Se frottant rapidement les mains l'une contre l'autre, il enleva ses chaussures, accrocha son manteau, et s'avança jusqu'à poser son sac sur une chaise. L'intérieur de l'appartement était chaud et sentait bon la nourriture : il sourit et entra dans la pièce principale.
Assis au bar qui faisait la distinction entre la minuscule cuisine et le salon, sa mère releva la tête en l'entendant arriver. Sur son visage fatigué et cerné, une expression légèrement soulagée prit place. Elle tendit les bras dans sa direction tandis que Tooru s'approchait, et il la serra contre lui quelques secondes.
– Mon chéri, tu as vu l'heure ?
– Désolé, maman. Je bossais à la bibliothèque pour un exam'.
Il s'installa en face d'elle, et observa rapidement les papiers. Des factures, pour la plupart. Quelques relances.
– Oh.
Elle ne semblait plus lui en vouloir. Tooru savait bien que pour elle, les études de son fils étaient ce qui comptait le plus.
– Je peux te faire réchauffer un plat, si tu veux.
Elle lui attrapa la main et l'embrassa avec tendresse avant de se lever pour aller sortir un petit bac en plastique du frigo.

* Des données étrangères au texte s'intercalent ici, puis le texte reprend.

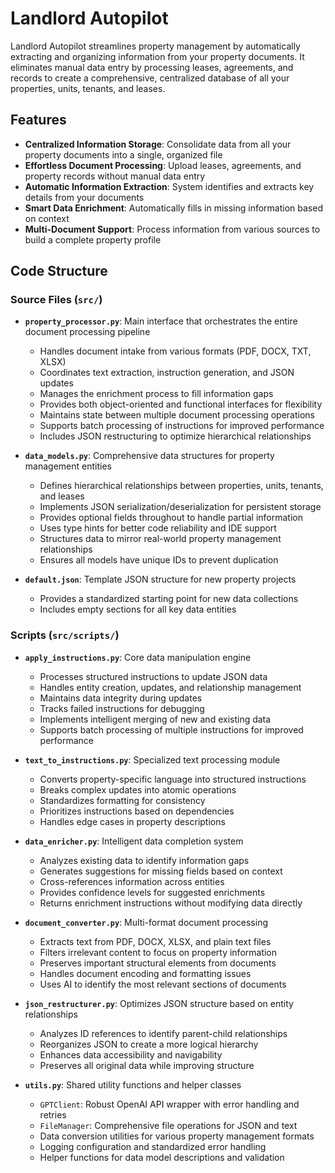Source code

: # Landlord Autopilot

Landlord Autopilot streamlines property management by automatically extracting and organizing information from your property documents. It eliminates manual data entry by processing leases, agreements, and records to create a comprehensive, centralized database of all your properties, units, tenants, and leases.

## Features

- **Centralized Information Storage**: Consolidate data from all your property documents into a single, organized file
- **Effortless Document Processing**: Upload leases, agreements, and property records without manual data entry
- **Automatic Information Extraction**: System identifies and extracts key details from your documents
- **Smart Data Enrichment**: Automatically fills in missing information based on context
- **Multi-Document Support**: Process information from various sources to build a complete property profile

## Code Structure

### Source Files (`src/`)

- **`property_processor.py`**: Main interface that orchestrates the entire document processing pipeline
  - Handles document intake from various formats (PDF, DOCX, TXT, XLSX)
  - Coordinates text extraction, instruction generation, and JSON updates
  - Manages the enrichment process to fill information gaps
  - Provides both object-oriented and functional interfaces for flexibility
  - Maintains state between multiple document processing operations
  - Supports batch processing of instructions for improved performance
  - Includes JSON restructuring to optimize hierarchical relationships

- **`data_models.py`**: Comprehensive data structures for property management entities
  - Defines hierarchical relationships between properties, units, tenants, and leases
  - Implements JSON serialization/deserialization for persistent storage
  - Provides optional fields throughout to handle partial information
  - Uses type hints for better code reliability and IDE support
  - Structures data to mirror real-world property management relationships
  - Ensures all models have unique IDs to prevent duplication

- **`default.json`**: Template JSON structure for new property projects
  - Provides a standardized starting point for new data collections
  - Includes empty sections for all key data entities

### Scripts (`src/scripts/`)

- **`apply_instructions.py`**: Core data manipulation engine
  - Processes structured instructions to update JSON data
  - Handles entity creation, updates, and relationship management
  - Maintains data integrity during updates
  - Tracks failed instructions for debugging
  - Implements intelligent merging of new and existing data
  - Supports batch processing of multiple instructions for improved performance

- **`text_to_instructions.py`**: Specialized text processing module
  - Converts property-specific language into structured instructions
  - Breaks complex updates into atomic operations
  - Standardizes formatting for consistency
  - Prioritizes instructions based on dependencies
  - Handles edge cases in property descriptions

- **`data_enricher.py`**: Intelligent data completion system
  - Analyzes existing data to identify information gaps
  - Generates suggestions for missing fields based on context
  - Cross-references information across entities
  - Provides confidence levels for suggested enrichments
  - Returns enrichment instructions without modifying data directly

- **`document_converter.py`**: Multi-format document processing
  - Extracts text from PDF, DOCX, XLSX, and plain text files
  - Filters irrelevant content to focus on property information
  - Preserves important structural elements from documents
  - Handles document encoding and formatting issues
  - Uses AI to identify the most relevant sections of documents

- **`json_restructurer.py`**: Optimizes JSON structure based on entity relationships
  - Analyzes ID references to identify parent-child relationships
  - Reorganizes JSON to create a more logical hierarchy
  - Enhances data accessibility and navigability
  - Preserves all original data while improving structure

- **`utils.py`**: Shared utility functions and helper classes
  - `GPTClient`: Robust OpenAI API wrapper with error handling and retries
  - `FileManager`: Comprehensive file operations for JSON and text
  - Data conversion utilities for various property management formats
  - Logging configuration and standardized error handling
  - Helper functions for data model descriptions and validation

– Je peux le faire, tu sais ?
– Ne raconte pas n'importe quoi. Je peux encore nourrir mon fils tant qu'il habite sous mon toit.
Il secoua la tête avec amusement, et la regarda s'activer. Il ferait la vaisselle après elle, certainement, mais même à son âge sa mère refusait qu'il se fasse à manger seul. Au fond, il était persuadé qu'elle avait peur : tant qu'elle s'occupait encore de lui comme un enfant, il restait son Tooru qui ne partirait encore que dans longtemps. À ses yeux, son fils devait être la dernière chose qu'il lui restait, et elle n'était pas prête à le laisser s'envoler.
Dans le salon derrière lui, la TV laissait échapper le générique de fin du film du soir.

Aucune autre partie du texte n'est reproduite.